What was Rabbi Chanina’s secret? How did he do it? We’d also like to know how to reach such a high level.
The Talmud continues with a similar story. Rabbi Chanina once traveled to study Torah under Rabbi Yochanan Ben Zakkai, and Rabbi Yochanan’s son fell ill.
Rabbi Yochanan, of course, asked Rabbi Chanina to pray for him. “My son, ask for mercy for him that he may live,” the Talmud tells us. And the Talmud continues: “Rabbi Chanina placed his head between his knees,” which is how they prayed in those days, “and asked for mercy for him, and he lived.” It worked—G-d heard his prayers and the child recovered. The Talmud tells us that Rabbi Yochanan ben Zakai then said, “If Ben Zakkai were to put his own head between his knees all day long, he would not be looked upon [from Heaven].” In other words, he admitted that if he had prayed all day himself, his prayers would not have been answered and that it was all in Rabbi Chanina’s merit.
Rabbi Yochanan’s wife then said to him, “Is then Rabbi Chanina greater than you?” His wife essentially asked him, “What’s going on here? You’re the great scholar, the Rosh Yeshivah and the leader of the Jewish people!” Indeed, the Talmud is filled with laws attributed to Rabbi Yochanan Ben Zakkai. But his prayers didn’t help—while Rabbi Chanina’s did. Thus, Rabbi Yochanan’s wife was essentially saying, “I thought I was married to a tzadik! Are you telling me that you’ve been lying to me all these years?”
(By the way, my wife tells me the same thing all day: “I thought you were a tzadik! When we got married, I thought I was marrying a person of stature! What happened?)
Rabbi Yochanan responded with something very interesting: “It’s just that Rabbi Chanina is like a slave before the king and I am like a minister before the king.”
The Open Door Policy
Now, a “minister” is a very important person whose opinions are taken seriously. But he can’t just pop into the king’s throne room whenever he wants—there are set times when he can see the king. For example, every Tuesday at 4:00 p.m., he has a regular meeting with the king—otherwise he has to wait.

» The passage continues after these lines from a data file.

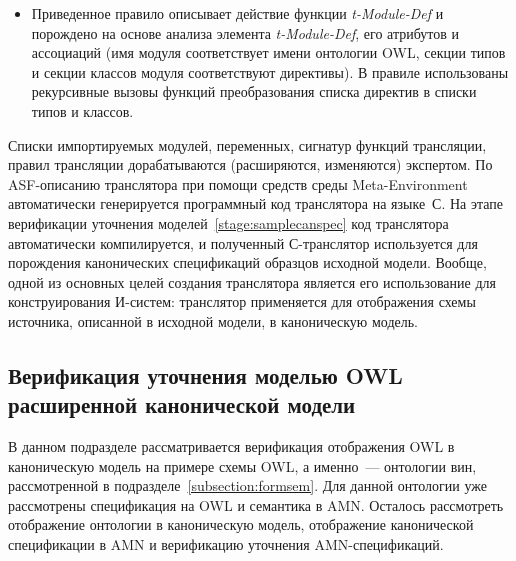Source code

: \begin{multicols}{2}
\begin{itemize}
{\small
\hspace*{-2.82115pt}\tabcolsep=0pt\begin{tabular}{lp{75.9mm}}
&\begin{verbatim}
[Module-Def]
Synthesis-Id := t-Module-Name(OwlID),
Type-Specification* :=
t-Type-Specification-List(Directive*),
Class-Declarator* :=
t-Class-Declarator-List(Directive*)
====>
t-Module-Def(Ontology(OwlID Directive*))
=
{ Synthesis-Id; in: module;
  type: Type-Specification*;
  class_specification:
   Class-Declarator*;
}
\end{verbatim}\\
\end{tabular}
}

\item [\ ] Приведенное правило описывает действие функции {\it t-Module-Def} и
порождено на основе анализа элемента {\it t-Module-Def}, его атрибутов и
ассоциаций (имя модуля соответствует имени онтологии OWL,
секции типов и секции классов модуля соответствуют директивы).
В правиле использованы рекурсивные вызовы функций
преобразования списка директив в списки типов и классов.
\end{itemize}

Списки импортируемых модулей, переменных, сигнатур функций трансляции,
правил трансляции дорабатываются (расширяются, изменяются) экспертом.
%
По ASF-описанию транслятора при помощи средств среды Meta-Environment
автоматически генерируется программный код транслятора на языке~С.
На этапе верификации уточнения моделей~\ref{stage:samplecanspec}
код транслятора автоматически компилируется,
и полученный С-тран\-с\-ля\-тор используется для
по\-рож\-де\-ния канонических спецификаций образцов исходной модели.
Вообще, одной из основных целей создания транслятора является его
использование для конструирования И-сис\-тем:
транслятор применяется для отображения схемы источника,
описанной в исходной модели, в каноническую модель.


\subsection{Верификация уточнения моделью OWL расширенной канонической модели}

В данном подразделе рассматривается верификация отображения OWL
в каноническую модель на примере схемы OWL, а именно~--- онтологии вин,
рассмотренной в подразделе~\ref{subsection:formsem}.
Для данной онтологии уже рассмотрены спецификация на OWL
и семантика в AMN. Осталось рассмотреть отображение онтологии в
каноническую модель, отображение канонической спецификации в AMN
и верификацию уточнения AMN-спецификаций.


\end{multicols}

On the other hand, the “slave” or servant is not an important person at all. No one considers him important or asks his opinion—all he does is keep house and polish the king’s shoes. However, he has constant access to the king’s room. He does not have regular hours; he can come and go as he wishes; he lives in the palace as if it’s his own home. This is because he needs to be constantly at hand to serve the king, so he’s there 24/7—which is why he can ask questions of the king whenever he wants.
This is what “My slaves” means—G-d wants us to have a relationship with Him like a servant has a relationship with a king, an open-door policy that allows us to enter without an appointment made three months in advance but rather, whenever we want.
G-d wanted to give us this gift of being His household members. That’s what “My slaves” means. We don’t need to polish G-d’s shoes. He just wants us around all the time. We might even say he wants us to be Israelis, not Americans, when it comes to our relationship with him.
Someone asked me this week what he needs to do to be G-d’s servant. I thought about it and then told him, “You’re a married man and you still ask that question?! Go ask your wife!”